**To do**:
For the records below, say how many lines contain the string "mirrorIt". Give no other text.

**Records to use**:
*-*-*

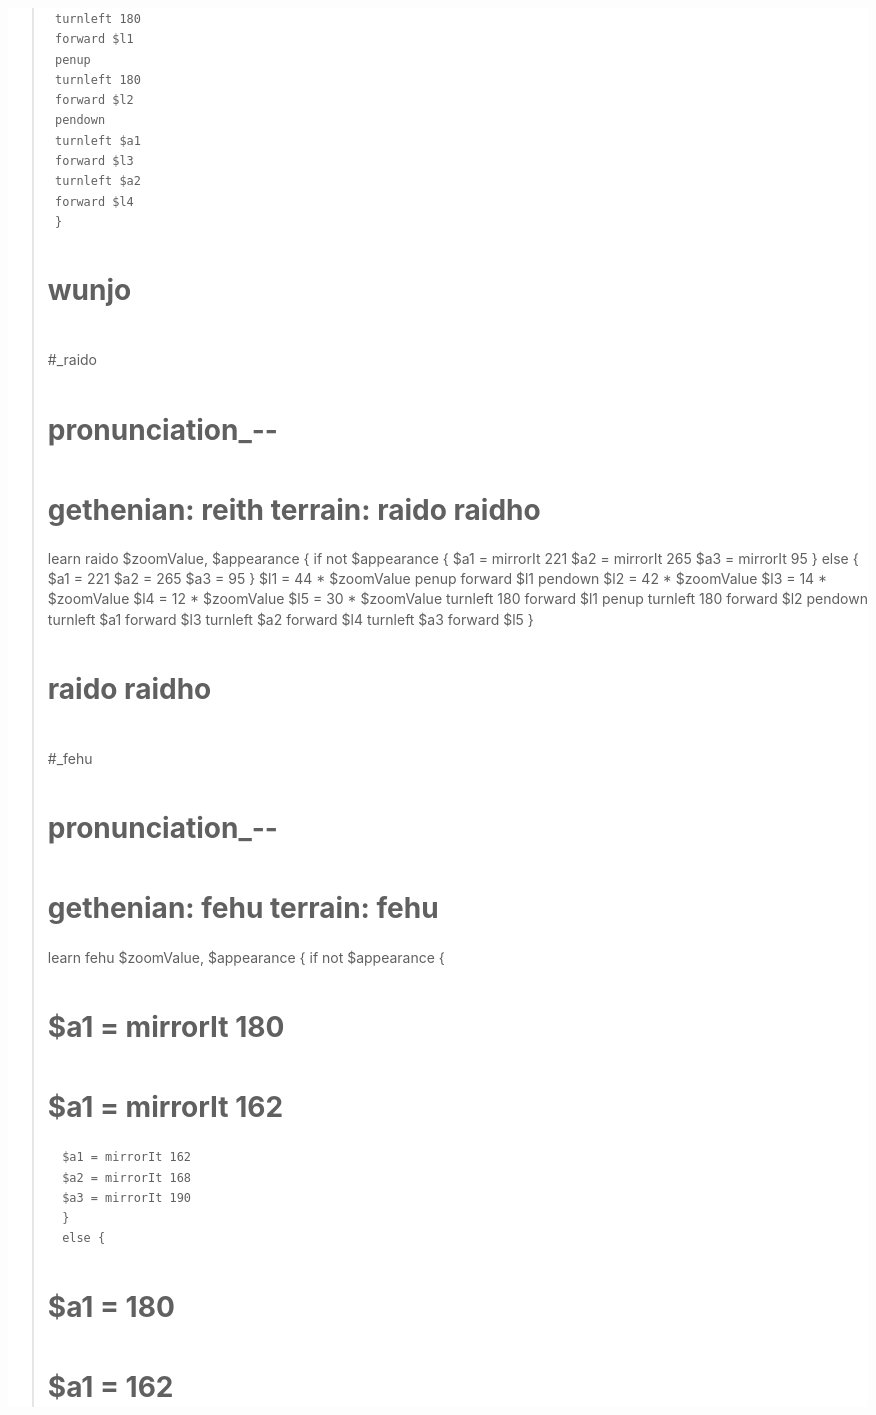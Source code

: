 >      turnleft 180
>      forward $l1
>      penup
>      turnleft 180
>      forward $l2
>      pendown
>      turnleft $a1
>      forward $l3
>      turnleft $a2
>      forward $l4
>      }
> # wunjo
> #
> #_raido
> # pronunciation_--
> # gethenian: reith terrain: raido raidho
> learn raido $zoomValue, $appearance {
>      if not $appearance {
>       $a1 = mirrorIt 221
>       $a2 = mirrorIt 265
>       $a3 = mirrorIt 95
>       }
>       else {
>         $a1 = 221
>         $a2 = 265
>         $a3 = 95
>         }
>      $l1 = 44 * $zoomValue
>      penup
>      forward $l1
>      pendown
>      $l2 = 42 * $zoomValue
>      $l3 = 14 * $zoomValue
>      $l4 = 12 * $zoomValue
>      $l5 = 30 * $zoomValue
>      turnleft 180
>      forward $l1
>      penup
>      turnleft 180
>      forward $l2
>      pendown
>      turnleft $a1
>      forward $l3
>      turnleft $a2
>      forward $l4
>      turnleft $a3
>      forward $l5
>      }
> # raido raidho
> #
> #_fehu
> # pronunciation_--
> # gethenian: fehu terrain: fehu
> learn fehu $zoomValue, $appearance {
>      if not $appearance {
> #      $a1 = mirrorIt 180
> #      $a1 = mirrorIt 162
>       $a1 = mirrorIt 162
>       $a2 = mirrorIt 168
>       $a3 = mirrorIt 190
>       }
>       else {
> #        $a1 = 180
> #        $a1 = 162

*-*-*

**Output for this task**:
8